**Exercise inputs**
• • • • •

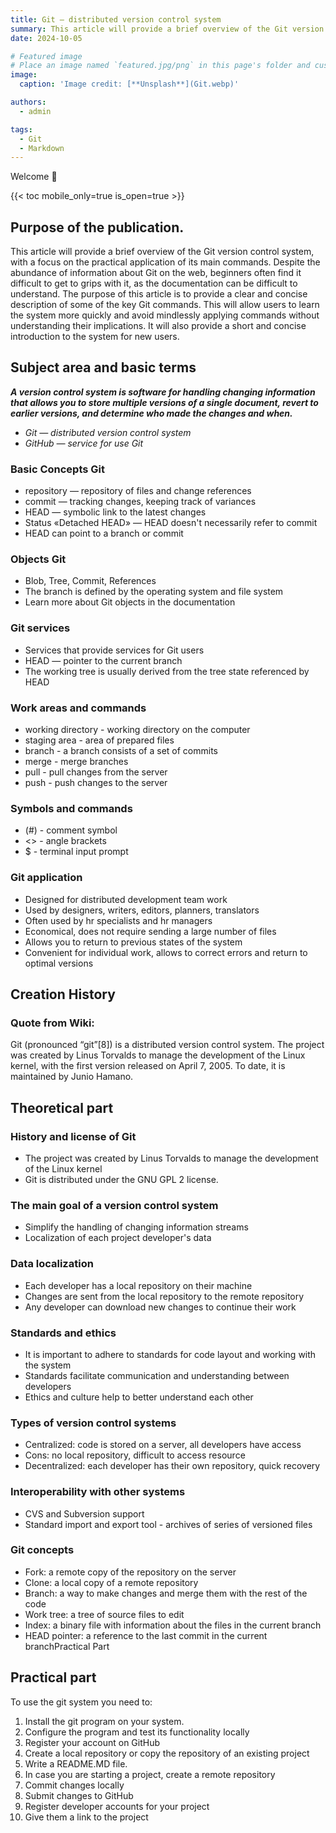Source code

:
 ```yaml
---
title: Git — distributed version control system
summary: This article will provide a brief overview of the Git version control system, with a focus on the practical application of its main commands.
date: 2024-10-05

# Featured image
# Place an image named `featured.jpg/png` in this page's folder and customize its options here.
image:
  caption: 'Image credit: [**Unsplash**](Git.webp)'

authors:
  - admin

tags:
  - Git
  - Markdown
---
```


Welcome 👋

{{< toc mobile_only=true is_open=true >}}

## Purpose of the publication.

This article will provide a brief overview of the Git version control system, with a focus on the practical application of its main commands. Despite the abundance of information about Git on the web, beginners often find it difficult to get to grips with it, as the documentation can be difficult to understand. 
The purpose of this article is to provide a clear and concise description of some of the key Git commands. This will allow users to learn the system more quickly and avoid mindlessly applying commands without understanding their implications. It will also provide a short and concise introduction to the system for new users.


[//]: # ([![The template is mobile first with a responsive design to ensure that your site looks stunning on every device.]&#40;https://raw.githubusercontent.com/wowchemy/wowchemy-hugo-modules/main/starters/academic/preview.png&#41;]&#40;https://hugoblox.com&#41;)

## Subject area and basic terms

***A version control system is software for handling changing information that allows you to store multiple versions of a single document, revert to earlier versions, and determine who made the changes and when.***

- *Git — distributed version control system*
- *GitHub — service for use Git*

### **Basic Concepts Git**

- repository — repository of files and change references
- commit — tracking changes, keeping track of variances
- HEAD — symbolic link to the latest changes
- Status «Detached HEAD» — HEAD doesn't necessarily refer to commit
- HEAD can point to a branch or commit

### **Objects Git**

- Blob, Tree, Commit, References
- The branch is defined by the operating system and file system
- Learn more about Git objects in the documentation

### **Git services**

- Services that provide services for Git users
- HEAD — pointer to the current branch
- The working tree is usually derived from the tree state referenced by HEAD

### **Work areas and commands**

- working directory - working directory on the computer
- staging area - area of prepared files
- branch - a branch consists of a set of commits
- merge - merge branches
- pull - pull changes from the server
- push - push changes to the server

### **Symbols and commands**

- (#) - comment symbol
- <> - angle brackets
- $ - terminal input prompt

### **Git application**

- Designed for distributed development team work
- Used by designers, writers, editors, planners, translators
- Often used by hr specialists and hr managers
- Economical, does not require sending a large number of files
- Allows you to return to previous states of the system
- Convenient for individual work, allows to correct errors and return to optimal versions



## Creation History

### Quote from Wiki:

Git (pronounced “git”[8]) is a distributed version control system. The project was created by Linus Torvalds to manage the development of the Linux kernel, with the first version released on April 7, 2005. To date, it is maintained by Junio Hamano.

## Theoretical part

### **History and license of Git**

- The project was created by Linus Torvalds to manage the development of the Linux kernel
- Git is distributed under the GNU GPL 2 license.

### **The main goal of a version control system**

- Simplify the handling of changing information streams
- Localization of each project developer's data

### **Data localization**

- Each developer has a local repository on their machine
- Changes are sent from the local repository to the remote repository
- Any developer can download new changes to continue their work

### **Standards and ethics**

- It is important to adhere to standards for code layout and working with the system
- Standards facilitate communication and understanding between developers
- Ethics and culture help to better understand each other

### **Types of version control systems**

- Centralized: code is stored on a server, all developers have access
- Cons: no local repository, difficult to access resource
- Decentralized: each developer has their own repository, quick recovery

### **Interoperability with other systems**

- CVS and Subversion support
- Standard import and export tool - archives of series of versioned files

### **Git concepts**

- Fork: a remote copy of the repository on the server
- Clone: a local copy of a remote repository
- Branch: a way to make changes and merge them with the rest of the code
- Work tree: a tree of source files to edit
- Index: a binary file with information about the files in the current branch
- HEAD pointer: a reference to the last commit in the current branchPractical Part

## Practical part

To use the git system you need to:
1. Install the git program on your system.
2. Configure the program and test its functionality locally
3. Register your account on GitHub
4. Create a local repository or copy the repository of an existing project
5. Write a README.MD file.
6. In case you are starting a project, create a remote repository
7. Commit changes locally
8. Submit changes to GitHub
9. Register developer accounts for your project
10. Give them a link to the project
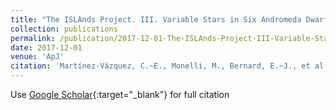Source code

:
 ```yaml
---
title: "The ISLAnds Project. III. Variable Stars in Six Andromeda Dwarf Spheroidal Galaxies"
collection: publications
permalink: /publication/2017-12-01-The-ISLAnds-Project-III-Variable-Stars-in-Six-Andromeda-Dwarf-Spheroidal-Galaxies
date: 2017-12-01
venue: 'ApJ'
citation: 'Martínez-Vázquez, C.~E., Monelli, M., Bernard, E.~J., et al.\ 2017, ApJ, 850, 137'
---
```

Use [Google Scholar](https://scholar.google.com/scholar?q=The+ISLAnds+Project.+III.+Variable+Stars+in+Six+Andromeda+Dwarf+Spheroidal+Galaxies){:target="_blank"} for full citation
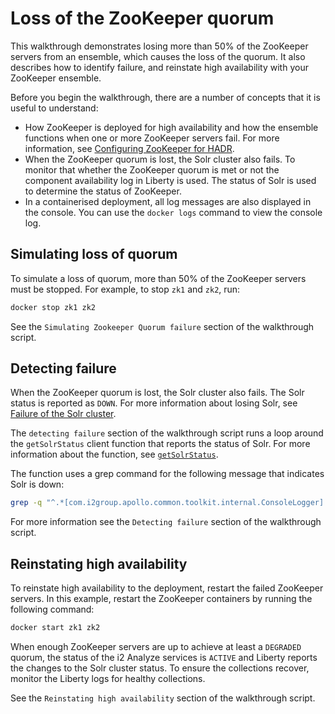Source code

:# Loss of the ZooKeeper quorum
This walkthrough demonstrates losing more than 50% of the ZooKeeper servers from an ensemble, which causes the loss of the quorum. It also describes how to identify failure, and reinstate high availability with your ZooKeeper ensemble.

Before you begin the walkthrough, there are a number of concepts that it is useful to understand:
* How ZooKeeper is deployed for high availability and how the ensemble functions when one or more ZooKeeper
servers fail. For more information, see [Configuring ZooKeeper for HADR](https://www.ibm.com/support/knowledgecenter/SSXVTH_4.3.3/com.ibm.i2.deploy.example.doc/hadr_zk.html).
*  When the ZooKeeper quorum is lost, the Solr cluster also fails. To monitor that whether the ZooKeeper quorum is met or not the component availability log in Liberty is used. The status of Solr is used to determine the status of ZooKeeper.
* In a containerised deployment, all log messages are also displayed in the console. You can use the `docker logs` command to view the console log.

## Simulating loss of quorum
To simulate a loss of quorum, more than 50% of the ZooKeeper servers must be stopped. For example, to stop `zk1` and `zk2`, run:
```sh
docker stop zk1 zk2
```

See the `Simulating Zookeeper Quorum failure` section of the walkthrough script. 

## Detecting failure
When the ZooKeeper quorum is lost, the Solr cluster also fails. The Solr status is reported as `DOWN`. For more information about losing Solr, see [Failure of the Solr cluster](./solr_cluster_failure.md).

The `detecting failure` section of the walkthrough script runs a loop around the `getSolrStatus` client function that reports the status of Solr. For more information about the function, see [`getSolrStatus`](../tools%20and%20functions/client_functions.md#getsolrstatus).

The function uses a grep command for the following message that indicates Solr is down:

```Bash
grep -q "^.*[com.i2group.apollo.common.toolkit.internal.ConsoleLogger] - (opal-services) - '.*', .*'DOWN'"
```
For more information see the `Detecting failure` section of the walkthrough script.

## Reinstating high availability
To reinstate high availability to the deployment, restart the failed ZooKeeper servers. In this example, restart the ZooKeeper containers by running the following command:
```sh
docker start zk1 zk2
```

When enough ZooKeeper servers are up to achieve at least a `DEGRADED` quorum, the status of the i2 Analyze services is `ACTIVE` and Liberty reports the changes to the Solr cluster status. To ensure the collections recover, monitor the Liberty logs for healthy collections.

See the `Reinstating high availability` section of the walkthrough script.
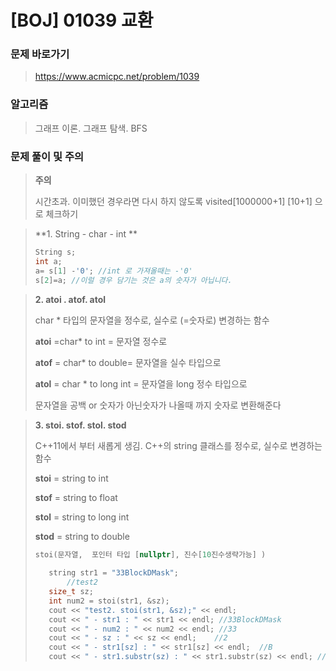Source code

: # [BOJ] 01039 교환

### 문제 바로가기

>  https://www.acmicpc.net/problem/1039

### 알고리즘

> 그래프 이론. 그래프 탐색. BFS 

### 문제 풀이 및 주의

> **주의**
>
> 시간초과. 이미했던 경우라면 다시 하지 않도록 visited[1000000+1] [10+1] 으로 체크하기

> **1. String - char - int **
>
> ```c++
> String s;
> int a;
> a= s[1] -'0'; //int 로 가져올때는 -'0'
> s[2]=a; //이럴 경우 담기는 것은 a의 숫자가 아닙니다.
> ```
>



> **2.  atoi . atof. atol**
>
> char * 타입의 문자열을 정수로, 실수로 (=숫자로) 변경하는 함수
>
> **atoi** =char* to int = 문자열 정수로
>
> **atof** = char* to double= 문자열을 실수 타입으로
>
> **atol** = char * to long int = 문자열을 long 정수 타입으로
>
> 문자열을 공백 or 숫자가 아닌숫자가 나올때 까지 숫자로 변환해준다



>**3. stoi. stof. stol. stod**
>
>C++11에서 부터 새롭게 생김. C++의 string 클래스를 정수로, 실수로 변경하는 함수
>
>**stoi** = string to int
>
>**stof** = string to float
>
>**stol** = string to long int
>
>**stod** = string to double
>
>```c++
>stoi(문자열,  포인터 타입 [nullptr], 진수[10진수생략가능] )
>     
>    string str1 = "33BlockDMask";
>        //test2
>    size_t sz;
>    int num2 = stoi(str1, &sz);
>    cout << "test2. stoi(str1, &sz);" << endl;
>    cout << " - str1 : " << str1 << endl; //33BlockDMask
>    cout << " - num2 : " << num2 << endl; //33
>    cout << " - sz : " << sz << endl;    //2
>    cout << " - str1[sz] : " << str1[sz] << endl;  //B
>    cout << " - str1.substr(sz) : " << str1.substr(sz) << endl; //BlockDMask"
> 
>```
>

• • • • •

The required output is every line above that contains the string "about".

**Exercise result**
This article will provide a brief overview of the Git version control system, with a focus on the practical application of its main commands. Despite the abundance of information about Git on the web, beginners often find it difficult to get to grips with it, as the documentation can be difficult to understand. 
- Learn more about Git objects in the documentation
- Index: a binary file with information about the files in the current branch
When the ZooKeeper quorum is lost, the Solr cluster also fails. The Solr status is reported as `DOWN`. For more information about losing Solr, see [Failure of the Solr cluster](./solr_cluster_failure.md).
The `detecting failure` section of the walkthrough script runs a loop around the `getSolrStatus` client function that reports the status of Solr. For more information about the function, see [`getSolrStatus`](../tools%20and%20functions/client_functions.md#getsolrstatus).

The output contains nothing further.